Howard L. Biddulph was a professor at both Brigham Young University and the University of Victoria. He was a political scientist who focused on the government of the Soviet Union.
Biddulph received his Ph.D. from Indiana University where he wrote his dissertation on "Karl Marx's Early Thought in the Soviet Union". Biddulph began his academic career as a professor at Rutgers University. He was chair of the political science department at the University of Victoria.
Biddulph was also the first president of the Victoria British Columbia Stake of the LDS Church and the first president of the Ukraine Kiev Mission, where he oversaw the opening of missionary work in the Ukraine.
Biddulph has also served as a bishop and Regional Representative of the Quorum of the Twelve.
Biddulph and his wife Colleen are the parents of five children.

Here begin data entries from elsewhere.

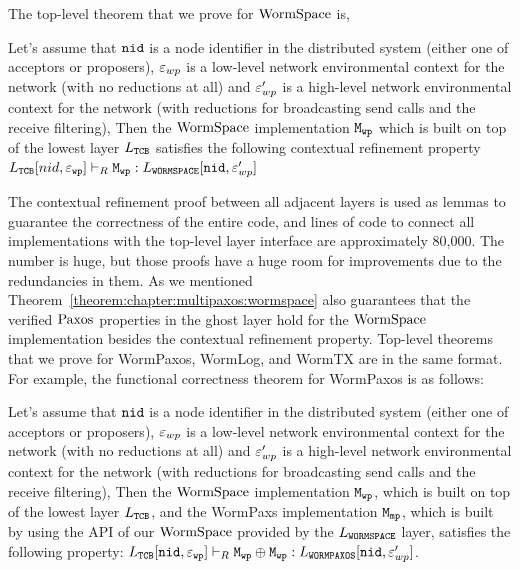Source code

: The top-level theorem that we prove for $\mathrm{WormSpace}$ is, 
\begin{theorem}
\label{theorem:chapter:multipaxos:wormspace}
Let's assume that ${\mathrm{\texttt{nid}}}$ is a node identifier in the distributed system (either one of acceptors or proposers),
${\varepsilon}_{wp}$ is a low-level network environmental context for the network (with no reductions at all) and 
${\varepsilon}_{wp}'$ is a high-level network environmental context for the network (with reductions for broadcasting send calls and the
receive filtering),
 Then the $\mathrm{WormSpace}$ implementation ${\mathrm{\texttt{M}}}_{{\mathrm{\texttt{wp}}}}$ which is built on top of the lowest layer $L_{{\mathrm{\texttt{TCB}}}}$ satisfies 
 the following contextual refinement property
$L_{{\mathrm{\texttt{TCB}}}}[nid, {\varepsilon}_{{\mathrm{\texttt{wp}}}}] \vdash_{R} {\mathrm{\texttt{M}}}_{{\mathrm{\texttt{wp}}}} : L_{{\mathrm{\texttt{WORMSPACE}}}}[{\mathrm{\texttt{nid}}}, {\varepsilon}_{wp}']$
\end{theorem}
The contextual refinement proof between all adjacent layers is used as lemmas to guarantee the correctness of the entire code,
and lines of code to connect all implementations with the top-level layer interface are approximately 80,000. 
The number is huge, but those proofs have a huge room for improvements due to the redundancies in them. 
As we mentioned
Theorem~\ref{theorem:chapter:multipaxos:wormspace} also guarantees that the verified $\mathrm{Paxos}$ properties in the ghost layer 
hold for the $\mathrm{WormSpace}$ implementation besides the contextual refinement property.
Top-level theorems that we prove for WormPaxos, WormLog, and WormTX are in the same format.
For example, the functional correctness theorem for WormPaxos is as follows:
\begin{theorem}
\label{theorem:chapter:multipaxos:wompaxos}
Let's assume that ${\mathrm{\texttt{nid}}}$ is a node identifier in the distributed system (either one of acceptors or proposers),
${\varepsilon}_{wp}$ is a low-level network environmental context for the network (with no reductions at all) and 
${\varepsilon}_{wp}'$ is a high-level network environmental context for the network (with reductions for broadcasting send calls and the
receive filtering),
 Then the $\mathrm{WormSpace}$ implementation ${\mathrm{\texttt{M}}}_{{\mathrm{\texttt{wp}}}}$, which is built on top of the lowest layer $L_{{\mathrm{\texttt{TCB}}}}$,  and 
 the WormPaxs implementation ${\mathrm{\texttt{M}}}_{{\mathrm{\texttt{mp}}}}$, which is built by using the API of our $\mathrm{WormSpace}$ provided by the $L_{{\mathrm{\texttt{WORMSPACE}}}}$ layer, satisfies the following property:
 $L_{{\mathrm{\texttt{TCB}}}}[{\mathrm{\texttt{nid}}}, {\varepsilon}_{{\mathrm{\texttt{wp}}}}] \vdash_{R} {{\mathrm{\texttt{M}}}_{{\mathrm{\texttt{wp}}}}} \oplus {{\mathrm{\texttt{M}}}_{{\mathrm{\texttt{wp}}}}} : L_{{\mathrm{\texttt{WORMPAXOS}}}}[{\mathrm{\texttt{nid}}}, {\varepsilon}_{wp}']$.
\end{theorem}
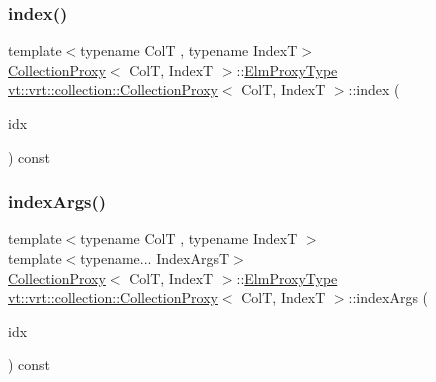 \subsubsection{\texorpdfstring{index()}{index()}}
{\footnotesize\ttfamily template$<$typename ColT , typename IndexT$>$ \\
\hyperlink{structvt_1_1vrt_1_1collection_1_1_collection_proxy}{Collection\+Proxy}$<$ ColT, IndexT $>$\+::\hyperlink{structvt_1_1vrt_1_1collection_1_1_collection_proxy_a892c21eae1dca37321d7973f72b55b0a}{Elm\+Proxy\+Type} \hyperlink{structvt_1_1vrt_1_1collection_1_1_collection_proxy}{vt\+::vrt\+::collection\+::\+Collection\+Proxy}$<$ ColT, IndexT $>$\+::index (\begin{DoxyParamCaption}\item[{IndexT const \&}]{idx }\end{DoxyParamCaption}) const}

\mbox{\label{structvt_1_1vrt_1_1collection_1_1_collection_proxy_a0119b05e9284408d0b6dfc8fc47b12d6}} 
\subsubsection{\texorpdfstring{index\+Args()}{indexArgs()}}
{\footnotesize\ttfamily template$<$typename ColT , typename IndexT $>$ \\
template$<$typename... Index\+ArgsT$>$ \\
\hyperlink{structvt_1_1vrt_1_1collection_1_1_collection_proxy}{Collection\+Proxy}$<$ ColT, IndexT $>$\+::\hyperlink{structvt_1_1vrt_1_1collection_1_1_collection_proxy_a892c21eae1dca37321d7973f72b55b0a}{Elm\+Proxy\+Type} \hyperlink{structvt_1_1vrt_1_1collection_1_1_collection_proxy}{vt\+::vrt\+::collection\+::\+Collection\+Proxy}$<$ ColT, IndexT $>$\+::index\+Args (\begin{DoxyParamCaption}\item[{Index\+ArgsT \&\&...}]{idx }\end{DoxyParamCaption}) const}

\mbox{\label{structvt_1_1vrt_1_1collection_1_1_collection_proxy_a8a06bed8946060c4d1e11f665e05e64f}}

Biddulph also wrote the book The Morning Breaks (Salt Lake City: Deseret Book, 1996). Articles by Biddulph include the 1983 article "Local Interest Articulation at CPSU Congress", "Soviet Intellectual Dissent as a Political Counter Culture" in Western Political Quarterly, Vol. 25, No. 3, p. 522-533, "Religious Liberty and the Ukrainian State: Nationalism Versus Equal Protection" in BYU Law Review, 1995 and "Religious Participation of Youth in the USSR" in Europe-Asia Studies, Vol. 31, Issue 3 (July 1979) p. 417-433.